Squat progress 14 February 2004: release 1 alpha 1 available

Yanni Chiu yanni at rogers.com
Mon Feb 16 20:12:51 UTC 2004


Steven Swerling wrote:
> I tried popping open a headed image along with a control image -- they
> both go full screen, but don't paint anything or respond to mouse
> clicks. How to get to the UI in the control image? (I'm running on Win98).

Here's some steps I wrote down, after I stumbled around
with the stuff, and got some hints from Craig on #squeak.
--yanni

::::::::::::::
sanity_check.txt
::::::::::::::
Purpose:

A simple sanity test.

Procedure:

1. Start the control image. In a command window execute the following:

        headed.exe control.image

Or, from windows explorer, drag&drop "control.image" onto "headed.exe".

2. Re-initialize the system. The control image should have an inspector already open on "a Sorcerer", along with some "do it"
expressions in the workspace area of the inspector. Select the following line, and "do it".

        self close; reopen

3. Start the working image, using a command window or drag&drop.

        headless.exe working.image

This step must be performed after step 2, otherwise the working image will have no server to which it can connect (and may loop).

4. Ping the working image. In the same Sorcerer inspector, inspect the result of:

        informant ping

The result is "true", if the two images are communicating correctly.


::::::::::::::
loading_a_module.txt
::::::::::::::
Purpose:

Create a module in one image, and send that module to another image.

Procedure:

1. Take a fresh control image, and start it. Save the image twice, with the name
s "client" and "server". Quit the control image (without saving).

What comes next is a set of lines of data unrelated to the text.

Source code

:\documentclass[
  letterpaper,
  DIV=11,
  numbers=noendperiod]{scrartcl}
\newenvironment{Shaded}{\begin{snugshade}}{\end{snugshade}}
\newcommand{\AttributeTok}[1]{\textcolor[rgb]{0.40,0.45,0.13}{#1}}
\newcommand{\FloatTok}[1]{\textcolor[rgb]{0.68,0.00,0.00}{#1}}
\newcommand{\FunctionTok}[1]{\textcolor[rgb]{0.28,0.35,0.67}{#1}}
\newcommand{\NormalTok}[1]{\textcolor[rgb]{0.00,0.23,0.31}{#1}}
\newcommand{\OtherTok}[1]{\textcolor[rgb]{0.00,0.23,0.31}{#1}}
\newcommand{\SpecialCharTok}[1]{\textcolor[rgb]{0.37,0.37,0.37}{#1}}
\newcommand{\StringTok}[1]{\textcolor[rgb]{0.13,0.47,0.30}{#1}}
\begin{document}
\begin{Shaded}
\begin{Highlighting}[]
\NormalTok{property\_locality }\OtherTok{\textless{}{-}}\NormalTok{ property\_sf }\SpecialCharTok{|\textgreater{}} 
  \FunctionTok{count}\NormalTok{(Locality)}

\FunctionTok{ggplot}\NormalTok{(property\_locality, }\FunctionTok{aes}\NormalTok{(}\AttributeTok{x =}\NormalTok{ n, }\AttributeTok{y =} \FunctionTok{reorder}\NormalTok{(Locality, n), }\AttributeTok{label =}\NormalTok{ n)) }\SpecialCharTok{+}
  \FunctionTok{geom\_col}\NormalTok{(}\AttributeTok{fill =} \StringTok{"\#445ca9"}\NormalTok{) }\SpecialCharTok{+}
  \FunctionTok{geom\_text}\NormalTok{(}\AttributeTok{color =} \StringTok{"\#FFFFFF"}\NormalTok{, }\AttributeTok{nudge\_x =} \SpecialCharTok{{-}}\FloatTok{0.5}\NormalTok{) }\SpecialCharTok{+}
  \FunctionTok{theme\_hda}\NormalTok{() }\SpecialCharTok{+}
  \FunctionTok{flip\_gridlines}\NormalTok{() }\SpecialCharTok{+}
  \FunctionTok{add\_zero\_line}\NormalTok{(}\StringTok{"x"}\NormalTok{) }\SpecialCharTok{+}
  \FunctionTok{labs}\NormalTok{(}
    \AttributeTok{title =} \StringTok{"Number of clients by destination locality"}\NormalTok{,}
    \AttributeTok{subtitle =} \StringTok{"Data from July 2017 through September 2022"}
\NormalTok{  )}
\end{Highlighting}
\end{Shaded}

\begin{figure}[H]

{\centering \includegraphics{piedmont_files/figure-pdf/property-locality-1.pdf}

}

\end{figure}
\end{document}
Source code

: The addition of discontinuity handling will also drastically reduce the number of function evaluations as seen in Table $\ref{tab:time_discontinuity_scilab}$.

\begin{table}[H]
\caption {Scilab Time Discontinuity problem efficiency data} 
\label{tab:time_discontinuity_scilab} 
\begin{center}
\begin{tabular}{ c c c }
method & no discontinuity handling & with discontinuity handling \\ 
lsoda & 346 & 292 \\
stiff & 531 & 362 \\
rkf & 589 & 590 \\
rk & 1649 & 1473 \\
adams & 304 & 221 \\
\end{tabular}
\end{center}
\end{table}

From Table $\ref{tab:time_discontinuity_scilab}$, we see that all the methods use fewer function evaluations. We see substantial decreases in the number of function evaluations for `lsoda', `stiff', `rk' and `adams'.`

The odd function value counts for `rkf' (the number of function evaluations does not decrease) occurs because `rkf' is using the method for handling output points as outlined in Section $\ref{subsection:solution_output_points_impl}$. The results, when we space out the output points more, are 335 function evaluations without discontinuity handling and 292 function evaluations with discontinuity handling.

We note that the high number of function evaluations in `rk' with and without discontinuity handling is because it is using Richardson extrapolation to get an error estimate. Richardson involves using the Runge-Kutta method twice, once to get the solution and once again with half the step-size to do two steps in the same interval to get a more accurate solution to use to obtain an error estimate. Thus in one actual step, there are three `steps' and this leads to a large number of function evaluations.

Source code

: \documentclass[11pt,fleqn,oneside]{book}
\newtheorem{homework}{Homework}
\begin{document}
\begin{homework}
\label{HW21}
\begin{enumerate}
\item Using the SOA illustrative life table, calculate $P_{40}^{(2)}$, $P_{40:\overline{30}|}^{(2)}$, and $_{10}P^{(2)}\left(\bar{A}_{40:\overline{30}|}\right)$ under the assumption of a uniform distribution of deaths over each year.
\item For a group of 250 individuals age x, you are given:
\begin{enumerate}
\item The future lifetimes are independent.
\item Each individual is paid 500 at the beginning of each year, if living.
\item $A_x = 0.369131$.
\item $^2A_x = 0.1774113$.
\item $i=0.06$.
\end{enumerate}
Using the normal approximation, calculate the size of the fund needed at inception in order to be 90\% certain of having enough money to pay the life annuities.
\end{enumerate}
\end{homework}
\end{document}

2. Start the server image. Create your code in a normal system browser. For example, accept the class "Foobar" and the method
"hello". Edit the "serving a module" workspace, substituting "Foobar" and "hello" in the obvious places. Then select each section of
code (except the last), and "do it".

Select the last line "Module someInstance id", and "print it".

Save the image, at this point, if you don't feel lucky.

3. Start the client image. Select the UUID that was printed in the server image, and paste it over the UUID that's in the "loading a
module" workspace. Select the code and do it.

4. In the client image, open a system browser. You should now be able to find the Foobar>>hello code in the browser.